▶ **TASK DETAILS**:
Each line from the one containing "specifying the minimum" to the end of the material below is to be restated exactly, with pictures skipped.

▶ **DATA PROVIDED**:

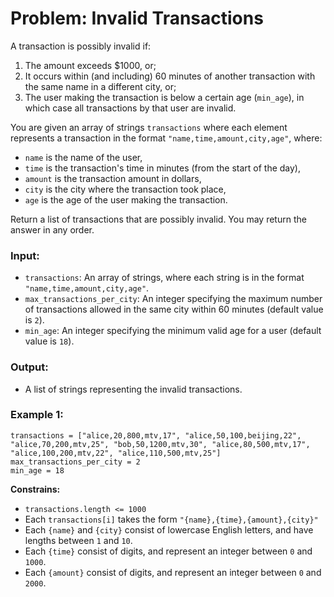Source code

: # Problem: Invalid Transactions

A transaction is possibly invalid if:

1. The amount exceeds $1000, or;
2. It occurs within (and including) 60 minutes of another transaction with the same name in a different city, or;
3. The user making the transaction is below a certain age (`min_age`), in which case all transactions by that user are invalid.

You are given an array of strings `transactions` where each element represents a transaction in the format `"name,time,amount,city,age"`, where:
- `name` is the name of the user,
- `time` is the transaction's time in minutes (from the start of the day),
- `amount` is the transaction amount in dollars,
- `city` is the city where the transaction took place,
- `age` is the age of the user making the transaction.

Return a list of transactions that are possibly invalid. You may return the answer in any order.

### Input:
- `transactions`: An array of strings, where each string is in the format `"name,time,amount,city,age"`.
- `max_transactions_per_city`: An integer specifying the maximum number of transactions allowed in the same city within 60 minutes (default value is `2`).
- `min_age`: An integer specifying the minimum valid age for a user (default value is `18`).

### Output:
- A list of strings representing the invalid transactions.

### Example 1:
```
transactions = ["alice,20,800,mtv,17", "alice,50,100,beijing,22", "alice,70,200,mtv,25", "bob,50,1200,mtv,30", "alice,80,500,mtv,17", "alice,100,200,mtv,22", "alice,110,500,mtv,25"]
max_transactions_per_city = 2
min_age = 18
```


**Constrains:**
- `transactions.length <= 1000`
- Each `transactions[i]` takes the form `"{name},{time},{amount},{city}"`
- Each `{name}` and `{city}` consist of lowercase English letters, and have lengths between `1` and `10`.
- Each `{time}` consist of digits, and represent an integer between `0` and `1000`.
- Each `{amount}` consist of digits, and represent an integer between `0` and `2000`.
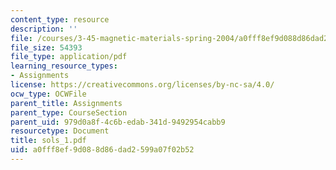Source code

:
 ```yaml
---
content_type: resource
description: ''
file: /courses/3-45-magnetic-materials-spring-2004/a0fff8ef9d088d86dad2599a07f02b52_sols_1.pdf
file_size: 54393
file_type: application/pdf
learning_resource_types:
- Assignments
license: https://creativecommons.org/licenses/by-nc-sa/4.0/
ocw_type: OCWFile
parent_title: Assignments
parent_type: CourseSection
parent_uid: 979d0a8f-4c6b-edab-341d-9492954cabb9
resourcetype: Document
title: sols_1.pdf
uid: a0fff8ef-9d08-8d86-dad2-599a07f02b52
---
```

▶ **ANSWER FOR THE TASK**:
- `min_age`: An integer specifying the minimum valid age for a user (default value is `18`).

### Output:
- A list of strings representing the invalid transactions.

### Example 1:
```
transactions = ["alice,20,800,mtv,17", "alice,50,100,beijing,22", "alice,70,200,mtv,25", "bob,50,1200,mtv,30", "alice,80,500,mtv,17", "alice,100,200,mtv,22", "alice,110,500,mtv,25"]
max_transactions_per_city = 2
min_age = 18
```


**Constrains:**
- `transactions.length <= 1000`
- Each `transactions[i]` takes the form `"{name},{time},{amount},{city}"`
- Each `{name}` and `{city}` consist of lowercase English letters, and have lengths between `1` and `10`.
- Each `{time}` consist of digits, and represent an integer between `0` and `1000`.
- Each `{amount}` consist of digits, and represent an integer between `0` and `2000`.
Source code

:
 ```yaml
---
content_type: resource
description: ''
file: /courses/3-45-magnetic-materials-spring-2004/a0fff8ef9d088d86dad2599a07f02b52_sols_1.pdf
file_size: 54393
file_type: application/pdf
learning_resource_types:
- Assignments
license: https://creativecommons.org/licenses/by-nc-sa/4.0/
ocw_type: OCWFile
parent_title: Assignments
parent_type: CourseSection
parent_uid: 979d0a8f-4c6b-edab-341d-9492954cabb9
resourcetype: Document
title: sols_1.pdf
uid: a0fff8ef-9d08-8d86-dad2-599a07f02b52
---
```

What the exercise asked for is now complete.